Il fallimento del tentativo non dovette mutare l'atteggiamento politico del B. verso Sigismondo: questi l'8 giugno 1433 creava conti palatini il B. e il fratello Giovanni (il relativo diploma è conservato nell'Archivio di Stato di Perugia, Registri delle Bollee Brevi, IV, c. 119rv). Né dovette mutare l'opposizione del B. al governo perugino. Quando infatti, in seguito alla pace conclusa tra il papa e il ducato di Milano il 10 marzo 1435, Perugia e Firenze strinsero un patto di alleanza decennale (25 apr. 1435), nelle due città numerosi furono i cittadini contrari all'alleanza. A Perugia tra gli oppositori doveva esserci anche il B., dato che il suo nome compare nella lista delle persone escluse dai pubblici uffici, in virtù di una legge, perché sospetti di appartenere al partito dei "raspanti". Non solo: il 24 luglio il B. e il fratello Giovanni furono colpiti da una imposta decisa dal governo per mantenere le truppe mercenarie necessarie alla difesa della città, per un ammontare di 30 fiorini e il 26 agosto successivo per 20 fiorini.
Non del tutto chiare appaiono le vicende del B. alla fine del 1435 e all'inizio del 1436. Il Diario del Graziani (p. 407) riporta questa notizia alla data di maggio 1436: "A quisti dì retornò Buoncagnio da Ancona che fo assoluto che era stato confinato". Dal che dovrebbe desumersi che il governo perugino, dopo averlo escluso dai pubblici uffici e dopo averlo colpito con una imposta di una certa gravità, avesse disposto l'esilio del B. che si stabilì ad Ancona. Questa interpretazione potrebbe contrastare, però, con il testo di un'orazione (conservata nella Bibl. Apost. Vatic., Vat.lat. 3630, cc. 38r-39v) indirizzata dal B. agli Anziani di Ancona per ringraziarli del dono di un vessillo ricevuto come riconoscimento della sua opera di preside in quella città. In realtà l'orazione è priva di data e di elementi atti a collocarla nel tempo. È possibile quindi che il B. ricoprisse la magistratura anconitana in un altro periodo: ma a tal fine le fonti non ci vengono in aiuto, ché nessuna di esse attesta una tale attività del Boncambi.
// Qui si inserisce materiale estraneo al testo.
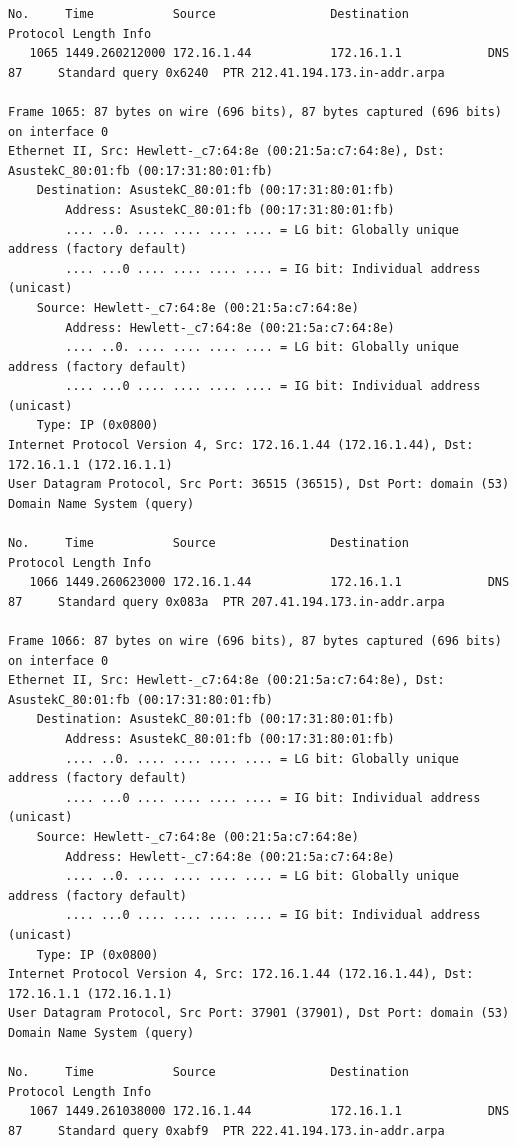 \documentclass[a4paper,11pt]{article}
\begin{document}
\begin{lstlisting}
No.     Time           Source                Destination           Protocol Length Info
   1065 1449.260212000 172.16.1.44           172.16.1.1            DNS      87     Standard query 0x6240  PTR 212.41.194.173.in-addr.arpa

Frame 1065: 87 bytes on wire (696 bits), 87 bytes captured (696 bits) on interface 0
Ethernet II, Src: Hewlett-_c7:64:8e (00:21:5a:c7:64:8e), Dst: AsustekC_80:01:fb (00:17:31:80:01:fb)
    Destination: AsustekC_80:01:fb (00:17:31:80:01:fb)
        Address: AsustekC_80:01:fb (00:17:31:80:01:fb)
        .... ..0. .... .... .... .... = LG bit: Globally unique address (factory default)
        .... ...0 .... .... .... .... = IG bit: Individual address (unicast)
    Source: Hewlett-_c7:64:8e (00:21:5a:c7:64:8e)
        Address: Hewlett-_c7:64:8e (00:21:5a:c7:64:8e)
        .... ..0. .... .... .... .... = LG bit: Globally unique address (factory default)
        .... ...0 .... .... .... .... = IG bit: Individual address (unicast)
    Type: IP (0x0800)
Internet Protocol Version 4, Src: 172.16.1.44 (172.16.1.44), Dst: 172.16.1.1 (172.16.1.1)
User Datagram Protocol, Src Port: 36515 (36515), Dst Port: domain (53)
Domain Name System (query)

No.     Time           Source                Destination           Protocol Length Info
   1066 1449.260623000 172.16.1.44           172.16.1.1            DNS      87     Standard query 0x083a  PTR 207.41.194.173.in-addr.arpa

Frame 1066: 87 bytes on wire (696 bits), 87 bytes captured (696 bits) on interface 0
Ethernet II, Src: Hewlett-_c7:64:8e (00:21:5a:c7:64:8e), Dst: AsustekC_80:01:fb (00:17:31:80:01:fb)
    Destination: AsustekC_80:01:fb (00:17:31:80:01:fb)
        Address: AsustekC_80:01:fb (00:17:31:80:01:fb)
        .... ..0. .... .... .... .... = LG bit: Globally unique address (factory default)
        .... ...0 .... .... .... .... = IG bit: Individual address (unicast)
    Source: Hewlett-_c7:64:8e (00:21:5a:c7:64:8e)
        Address: Hewlett-_c7:64:8e (00:21:5a:c7:64:8e)
        .... ..0. .... .... .... .... = LG bit: Globally unique address (factory default)
        .... ...0 .... .... .... .... = IG bit: Individual address (unicast)
    Type: IP (0x0800)
Internet Protocol Version 4, Src: 172.16.1.44 (172.16.1.44), Dst: 172.16.1.1 (172.16.1.1)
User Datagram Protocol, Src Port: 37901 (37901), Dst Port: domain (53)
Domain Name System (query)

No.     Time           Source                Destination           Protocol Length Info
   1067 1449.261038000 172.16.1.44           172.16.1.1            DNS      87     Standard query 0xabf9  PTR 222.41.194.173.in-addr.arpa


\end{lstlisting}
\end{document}

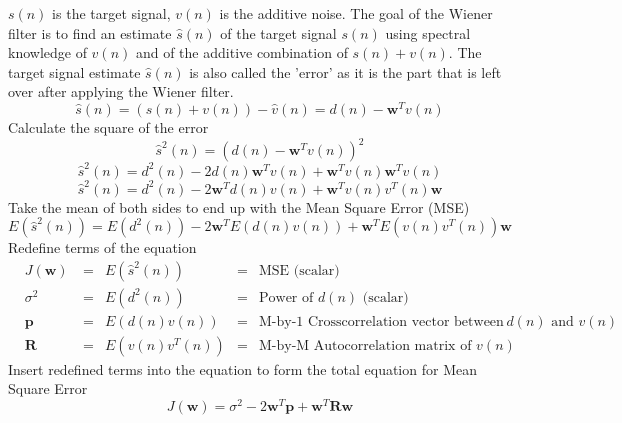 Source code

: $s(n)$ is the target signal, $v(n)$ is the additive noise. The goal of the Wiener filter is to find an estimate $\hat{s}(n)$ of the target signal $s(n)$ using spectral knowledge of $v(n)$ and of the additive combination of $s(n)+v(n)$. The target signal estimate $\hat{s}(n)$ is also called the 'error' as it is the part that is left over after applying the Wiener filter.
  \begin{equation}\label{eq:start_wiener}
    \hat{s}(n) = (s(n) + v(n)) - \hat{v}(n) = d(n) - \boldsymbol{w}^T v(n)
  \end{equation}
Calculate the square of the error \cite{lecture_adaptive_filters_1}
\begin{equation}
    \hat{s}^2(n) = (d(n) - \boldsymbol{w}^T v(n))^2
\end{equation}
\begin{equation}
    \hat{s}^2(n) = d^2(n) - 2d(n)\boldsymbol{w}^T v(n) + \boldsymbol{w}^T v(n)\boldsymbol{w}^T v(n)
\end{equation}
\begin{equation}
    \hat{s}^2(n) = d^2(n) - 2 \boldsymbol{w}^T d(n) v(n) + \boldsymbol{w}^T v(n) v^T(n) \boldsymbol{w}
\end{equation}
Take the mean of both sides to end up with the Mean Square Error (MSE) \cite{lecture_adaptive_filters_1}
\begin{equation}
    E(\hat{s}^2(n)) = E(d^2(n)) - 2 \boldsymbol{w}^T E(d(n) v(n)) + \boldsymbol{w}^T E(v(n) v^T(n)) \boldsymbol{w}
\end{equation}
Redefine terms of the equation \cite{lecture_adaptive_filters_1}
\begin{align*}
&J(\boldsymbol{w}) \                  &=& E(\hat{s}^2(n))  &=& \text{MSE (scalar)} \\
&\sigma^2 \           &=& E(d^2(n))        &=& \text{Power of }d(n) \text{ (scalar)} \\
&\boldsymbol{p} \      &=& E(d(n) v(n))     &=& \text{M-by-1 Crosscorrelation vector between } d(n) \text{ and } v(n)  \\
&\boldsymbol{R} \      &=& E(v(n) v^T(n))  &=& \text{M-by-M Autocorrelation matrix of } v(n)
\end{align*}
Insert redefined terms into the equation to form the total equation for Mean Square Error \cite{lecture_adaptive_filters_1}
\begin{equation}
    J(\boldsymbol{w}) = \sigma^2 - 2 \boldsymbol{w}^T \boldsymbol{p} + \boldsymbol{w}^T \boldsymbol{R} \boldsymbol{w}
\end{equation}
Comunque si fossero svolte le vicende del 1435-36, il B., rientrato in Perugia, restò lontano dalla vita pubblica cittadina per molti anni. In questo periodo egli ci è ricordato soltanto da quattro documenti: due, del 16 febbr. 1438 e del 28 ott. 1441, sono contratti con cui il B. locava alcuni suoi poderi, mentre gli altri due, del 13 ag. 1439 e del 30 luglio 1439, sono atti con i quali il B. conferiva a cittadini perugini il titolo di notaio in virtù del privilegio concessogli da Sigismondo.
Nel 1445 il B. rientrava nella vita pubblica e in quest'anno i priori gli conferirono l'incarico di podestà di Firenze: egli lasciava Perugia il 18 settembre dopo esser stato nominato dal cardinale Capranica, legato in Perugia, cavaliere dello Speron d'Oro durante una solenne cerimonia svoltasi in S. Agostino il 28 agosto.
L'incarico di podestà e la nomina a cavaliere sono probabilmente da mettersi in relazione alla politica di pacificazione cittadina voluta per Perugia dal pontefice dopo la morte di Niccolò Piccinino (13 ott. 1444). Si cercò allora di attenuare, almeno formalmente, il monopolio del potere detenuto dai nobili facendo rivivere la magistratura del capitano del popolo e chiamando membri del partito popolare alla carica di priore.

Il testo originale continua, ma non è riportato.